Druggable genes in stage II
When restricting the analysis to stage II tumors, the correlation between survival and gene expression with an FDR below 1% and a hazard rate (HR) over one was significant for 72 druggable genes. This analysis was restricted to druggable genes to focus our search on potential therapy targets. When ranked by the achieved p value, the five most significant genes include colony-stimulating factor 1 receptor (CSF1R; HR = 2.86), filamin A (FLNA; HR = 2.88), trophoblast glycoprotein (TPBG; HR = 2.65), beta-2-microglobulin (B2M; HR = 2.62), and lysyl oxidase-like 2 (LOXL2; HR = 2.63). The KM plots for the top three genes are displayed in Figure 3, and the top ten genes are listed in Table 2. The complete list of all stage II-linked druggable genes is available in Table S4.
Figure 3.
Most significant druggable genes associated with shorter relapse-free survival
The top three genes in stage II patients include CSF1R (A), FLNA (C), and TPBG (E), and the three strongest genes in patients with stage III/IV colorectal cancer include BHLHE40 (B), COL4A2 (D), and TSC22D3 (F). HR = Hazard Rate, FDR = False Discovery Rate.
Druggable genes in stage III and IV tumors
In the third setting, we included a combined cohort of all stage III and all stage IV patients. The selection of this cohort is based on the fact that these patients routinely receive chemotherapy. The analysis results were filtered for druggable genes. When ordered by the Cox regression p value, the five strongest genes were basic-helix-loop-helix family member E40 (BHLHE40; HR = 2.6), COL4A2 (HR = 2.02), TSC22 domain family member 3 (TSC22D3; HR = 1.95), natriuretic peptide receptor 3 (NPR3; HR = 1.91), and A2M (HR = 1.86). Survival plots for the three top genes are available in Figure 3, and the strongest genes are listed in Table 2. The complete list of all genes significant in stage III and IV patients is accessible in Table S5.
GO analysis results
To reveal the underlying biological mechanisms, we thoroughly examined the comprehensive list of significant genes for overrepresented Gene Ontology (GO) categories using the TNM plotter’s functional analysis tools. The list included genes associated with RFS and OS in all patients with CRC with an FDR below 1%, a cutoff exceeding 200, and an HR greater than one. The most significant GO categories linked to RFS include extracellular matrix organization (GO: 0030198, p = 9.7E−38), cell-substrate adhesion (GO: 0031589, p = 2.4E−18), and cell-matrix adhesion (GO: 0007160, p = 1.2E−13). Interestingly, the same categories reached the highest significance for the OS-linked gene list as well—for a detailed account of all biological processes in each of the two settings, please refer to Table S6.
Discussion
Biomarkers linked to survival, with heightened expression correlating to unfavorable outcomes, present promising targets for therapeutic interventions in the field of oncology. An illustrative instance is HER2, initially identified as an indicator of poor prognosis in breast cancer. The availability of trastuzumab for patients with HER2-positive breast tumors enhanced OS and disease-free survival by almost 40%.20 Presently, the prognosis for early-stage HER2-positive breast cancer is notably positive, with the majority of patients potentially remaining free from the disease. In our present investigation, we leveraged a substantial cohort of patients with colon cancer with comprehensive clinical follow-up and transcriptome-level gene expression data.

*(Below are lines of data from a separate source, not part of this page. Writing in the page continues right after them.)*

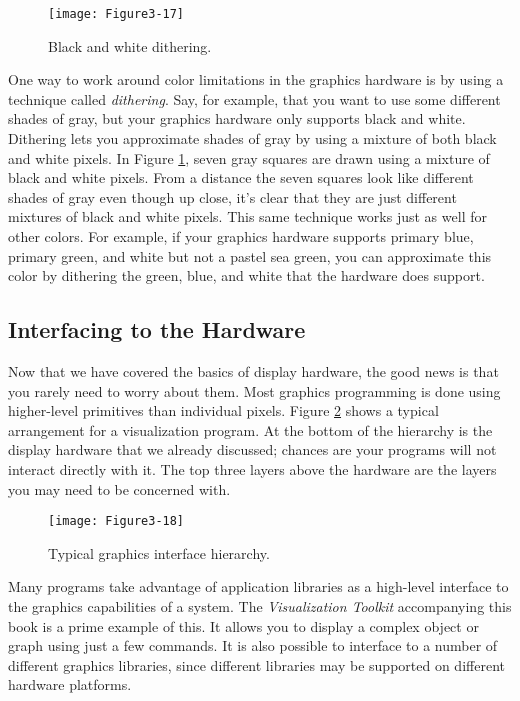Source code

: \begin{figure}[!htb]
  \centering
  \texttt{[image: Figure3-17]}\\
  \caption{Black and white dithering.}\label{fig:Figure3-17}
\end{figure}

One way to work around color limitations in the graphics hardware is by using a technique called \emph{dithering}. Say, for example, that you want to use some different shades of gray, but your graphics hardware only supports black and white. Dithering lets you approximate shades of gray by using a mixture of both black and white pixels. In Figure \ref{fig:Figure3-17}, seven gray squares are drawn using a mixture of black and white pixels. From a distance the seven squares look like different shades of gray even though up close, it's clear that they are just different mixtures of black and white pixels. This same technique works just as well for other colors. For example, if your graphics hardware supports primary blue, primary green, and white but not a pastel sea green, you can approximate this color by dithering the green, blue, and white that the hardware does support.

\subsection{Interfacing to the Hardware}
Now that we have covered the basics of display hardware, the good news is that you rarely need to worry about them. Most graphics programming is done using higher-level primitives than individual pixels. Figure \ref{fig:Figure3-18} shows a typical arrangement for a visualization program. At the bottom of the hierarchy is the display hardware that we already discussed; chances are your programs will not interact directly with it. The top three layers above the hardware are the layers you may need to be concerned with.

\begin{figure}[!htb]
  \centering
  \texttt{[image: Figure3-18]}\\
  \caption{Typical graphics interface hierarchy.}\label{fig:Figure3-18}
\end{figure}

Many programs take advantage of application libraries as a high-level interface to the graphics capabilities of a system. The \emph{Visualization Toolkit} accompanying this book is a prime example of this. It allows you to display a complex object or graph using just a few commands. It is also possible to interface to a number of different graphics libraries, since different libraries may be supported on different hardware platforms.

Using this dataset, we aimed to pinpoint new biomarker candidates and the most noteworthy druggable targets in three cohorts of patients with colon cancer.
The analysis performed using the integrated database was preceded by multiple levels of quality control. These include the removal of redundant samples, the utilization of the best available probe set for each gene, and the automated analysis of each available cutoff value with simultaneous calculation of the FDR. In addition, a filter was added to include only genes where the cutoff value was at least twice the background intensity. While the online available KM plotter allows the reproduction of the results, we suggest using similar quality control steps when validating the role of a selected gene. These quality control steps enable avoiding false discoveries and the identification of clinically useful biomarker candidates and therapy targets.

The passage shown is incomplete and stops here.